I had so much fun with this I did several and added to some. I definitely got over wanting to look good! Some are more successful than others but I really enjoyed this activity and will continue to do this. I may even add more to some of these. I wish I had done all of these on heavier paper and with waterproof ink because now I am a bit limited on what materials I can use to add to them.

I experimented with starting my drawing in different places.
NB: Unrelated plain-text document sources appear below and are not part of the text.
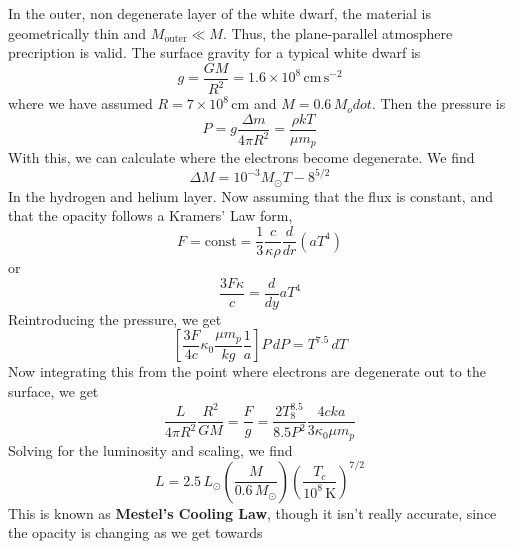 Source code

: \documentclass[10pt]{article}
\numberwithin{equation}{section}
\newcommand{\n}{\noindent}
\begin{document}
    \n In the outer, non degenerate layer of the white dwarf, the
    material is geometrically thin and $M_{\mathrm{outer}}\ll
    M$. Thus, the plane-parallel atmosphere precription is valid. The
    surface gravity for a typical white dwarf is
    \begin{equation}
      \label{eq:291}
      g=\frac{GM}{R^2}=1.6\times 10^8\,\mathrm{cm\,s^{-2}}
    \end{equation}
    where we have assumed $R=7\times 10^8\,\mathrm{cm}$ and
    $M=0.6\,M_odot$. Then the pressure is
    \begin{equation}
      \label{eq:292}
      P=g\frac{\Delta m}{4\pi R^2}=\frac{\rho kT}{\mu m_p}
    \end{equation}
    With this, we can calculate where the electrons become
    degenerate. We find
    \begin{equation}
      \label{eq:293}
      \Delta M=10^{-3}M_\odot T-8^{5/2}
    \end{equation}
    In the hydrogen and helium layer. Now assuming that the flux is
    constant, and that the opacity follows a Kramers' Law form,
    \begin{equation}
      \label{eq:294}
      F=\mathrm{const}=\frac{1}{3}\frac{c}{\kappa\rho}\frac{d}{dr}\left(aT^4\right)
    \end{equation}
    or
    \begin{equation}
      \label{eq:295}
      \frac{3F\kappa}{c}=\frac{d}{dy}aT^4
    \end{equation}
    Reintroducing the pressure, we get
    \begin{equation}
      \label{eq:296}
      \left[\frac{3F}{4c}\kappa_0\frac{\mu m_p}{k g}\frac{1}{a}\right]P\,dP=T^{7.5}\,dT
    \end{equation}
    Now integrating this from the point where electrons are degenerate
    out to the surface, we get
    \begin{equation}
      \label{eq:297}
      \frac{L}{4\pi R^2}\frac{R^2}{GM}=\frac{F}{g}=\frac{2
        T_8^{8.5}}{8.5 P^2}\frac{4c k a}{3 \kappa_0 \mu m_p}
    \end{equation}
    Solving for the luminosity and scaling, we find
    \begin{equation}
      \label{eq:298}
      \boxed{L=2.5\,L_\odot \left(\frac{M}{0.6\,M_\odot
          }\right)\left(\frac{T_c}{10^8 \,\mathrm{K}}\right)^{7/2}}
    \end{equation}
    This is known as \textbf{Mestel's Cooling Law}, though it isn't
    really accurate, since the opacity is changing as we get towards
\end{document}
One thing I noticed was when I started drawing the left side of my face, beginning with the eye area, most of the facial features were in better relationship to each other as far as position on the face; when I started with the eye region on the right side, the mouth always ended up higher, in the nose region.

This is one of my favorites, maybe because I added some
hair so I don't look so much like a man!

I added oil pastels to this one

Here are two I did with white and watercolor wash.
I used a white crayon for the one on the left. I used a Prisma Color
pencil for the one on the left. The image isn't as strong
but there was something ghostly about it that I liked.

Here are Jane's comments:

Activities 1 and 3—
EXCELLENT WORK! Arlene, you have done a great job on both of these activities, really digging in. You got fabulous variety in the paint and wash pieces - inventive and interesting approaches. The self-portraits are superb! You let loose and played with these - the additions are just great. LOVE the magenta afro you gave yourself. Fabulously expressive images, indeed.

Activity 2—
Excellent, Arlene! You got a TON of variety in this exercise, and you observed all the right things: how limited the sketch is, how the size and shape of elements is important, but can be offset by other aspects. I like the way you interpreted the curve as a line in some, and a shape in others, and interpreted the shapes as outlines in a couple of them. This is exactly the sort of exploration you can get out of a composition sketch.

Really great job here.

Tuesday, July 2, 2013

Rediscovered Inspiration

While I was working on a project for Jane Davie's workshop, I needed something heavy to flatten one of my pieces so I pulled out some of my art books. Two of those books were Richard Diebenkorn and Bay Area Figurative Art. What synchronicity! I had forgotten about these artists and I absolutely love this school of painting with it's representational and abstract style, rich colors and layered textures. Very timely because Janes's work has so many of these elements as well. So happy to have rediscovered these artists so I can weave their influence into my development.